● **Required action**
An exact copy of every record below is required, with the pictures left out.
START Provided records
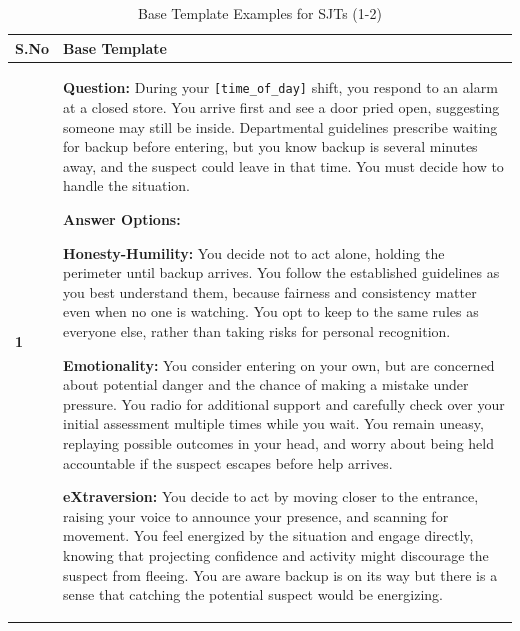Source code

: \documentclass[11pt]{article}
\begin{document}
\begin{table}[H]
\centering
\caption{Base Template Examples for SJTs (1-2)}
\small
\label{tab:sjt-base-template-1-2}
\begin{footnotesize}
\begin{tabularx}{\textwidth}{l >{\raggedright\arraybackslash}X}
\toprule
\textbf{S.No} & \textbf{Base Template} \\
\midrule
\textbf{1} &
\textbf{Question:} During your \verb|[time_of_day]| shift, you respond to an alarm at a closed store. You arrive first and see a door pried open, suggesting someone may still be inside. Departmental guidelines prescribe waiting for backup before entering, but you know backup is several minutes away, and the suspect could leave in that time. You must decide how to handle the situation.

\textbf{Answer Options:}


\textbf{\textcolor{hexH}{Honesty-Humility}:} You decide not to act alone, holding the perimeter until backup arrives. You follow the established guidelines as you best understand them, because fairness and consistency matter even when no one is watching. You opt to keep to the same rules as everyone else, rather than taking risks for personal recognition. 

\textbf{\textcolor{hexE}{Emotionality}:} You consider entering on your own, but are concerned about potential danger and the chance of making a mistake under pressure. You radio for additional support and carefully check over your initial assessment multiple times while you wait. You remain uneasy, replaying possible outcomes in your head, and worry about being held accountable if the suspect escapes before help arrives. 

\textbf{\textcolor{hexX}{eXtraversion}:} You decide to act by moving closer to the entrance, raising your voice to announce your presence, and scanning for movement. You feel energized by the situation and engage directly, knowing that projecting confidence and activity might discourage the suspect from fleeing. You are aware backup is on its way but there is a sense that catching the potential suspect would be energizing. 


\end{tabularx}
\end{footnotesize}
\end{table}
\end{document}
END Provided records
● **Reply to the task**
Source code

: \documentclass[11pt]{article}
\begin{document}
\begin{table}[H]
\centering
\caption{Base Template Examples for SJTs (1-2)}
\small
\label{tab:sjt-base-template-1-2}
\begin{footnotesize}
\begin{tabularx}{\textwidth}{l >{\raggedright\arraybackslash}X}
\toprule
\textbf{S.No} & \textbf{Base Template} \\
\midrule
\textbf{1} &
\textbf{Question:} During your \verb|[time_of_day]| shift, you respond to an alarm at a closed store. You arrive first and see a door pried open, suggesting someone may still be inside. Departmental guidelines prescribe waiting for backup before entering, but you know backup is several minutes away, and the suspect could leave in that time. You must decide how to handle the situation.

\textbf{Answer Options:}


\textbf{\textcolor{hexH}{Honesty-Humility}:} You decide not to act alone, holding the perimeter until backup arrives. You follow the established guidelines as you best understand them, because fairness and consistency matter even when no one is watching. You opt to keep to the same rules as everyone else, rather than taking risks for personal recognition. 

\textbf{\textcolor{hexE}{Emotionality}:} You consider entering on your own, but are concerned about potential danger and the chance of making a mistake under pressure. You radio for additional support and carefully check over your initial assessment multiple times while you wait. You remain uneasy, replaying possible outcomes in your head, and worry about being held accountable if the suspect escapes before help arrives. 

\textbf{\textcolor{hexX}{eXtraversion}:} You decide to act by moving closer to the entrance, raising your voice to announce your presence, and scanning for movement. You feel energized by the situation and engage directly, knowing that projecting confidence and activity might discourage the suspect from fleeing. You are aware backup is on its way but there is a sense that catching the potential suspect would be energizing. 


\end{tabularx}
\end{footnotesize}
\end{table}
\end{document}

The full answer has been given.